Directions: In the records below, tally the lines that contain the word "extracted" and give only that number.

[Source records]
>>>>>

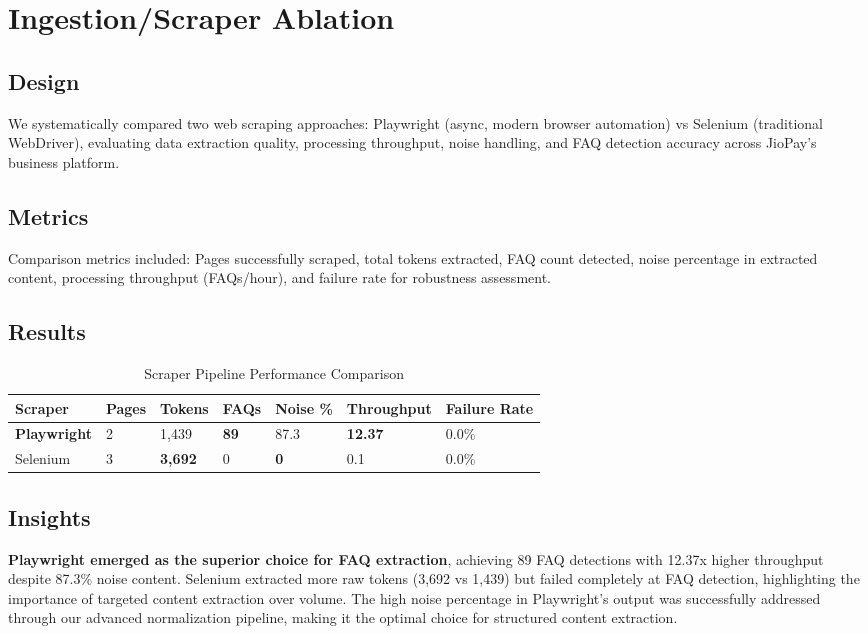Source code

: \documentclass[11pt,a4paper]{article}
\begin{document}
\section{Ingestion/Scraper Ablation}

\subsection{Design}

We systematically compared two web scraping approaches: Playwright (async, modern browser automation) vs Selenium (traditional WebDriver), evaluating data extraction quality, processing throughput, noise handling, and FAQ detection accuracy across JioPay's business platform.

\subsection{Metrics}

Comparison metrics included: Pages successfully scraped, total tokens extracted, FAQ count detected, noise percentage in extracted content, processing throughput (FAQs/hour), and failure rate for robustness assessment.

\subsection{Results}

\begin{table}[h!]
\centering
\caption{Scraper Pipeline Performance Comparison}
\begin{tabular}{@{}lllllll@{}}
\toprule
\textbf{Scraper} & \textbf{Pages} & \textbf{Tokens} & \textbf{FAQs} & \textbf{Noise \%} & \textbf{Throughput} & \textbf{Failure Rate} \\
\midrule
\textbf{Playwright} & 2 & 1,439 & \textbf{89} & 87.3 & \textbf{12.37} & 0.0\% \\
Selenium & 3 & \textbf{3,692} & 0 & \textbf{0} & 0.1 & 0.0\% \\
\bottomrule
\end{tabular}
\label{tab:scraper_results}
\end{table}

\subsection{Insights}

\textbf{Playwright emerged as the superior choice for FAQ extraction}, achieving 89 FAQ detections with 12.37x higher throughput despite 87.3\% noise content. Selenium extracted more raw tokens (3,692 vs 1,439) but failed completely at FAQ detection, highlighting the importance of targeted content extraction over volume. The high noise percentage in Playwright's output was successfully addressed through our advanced normalization pipeline, making it the optimal choice for structured content extraction.
\end{document}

<<<<<

Result for this task: 2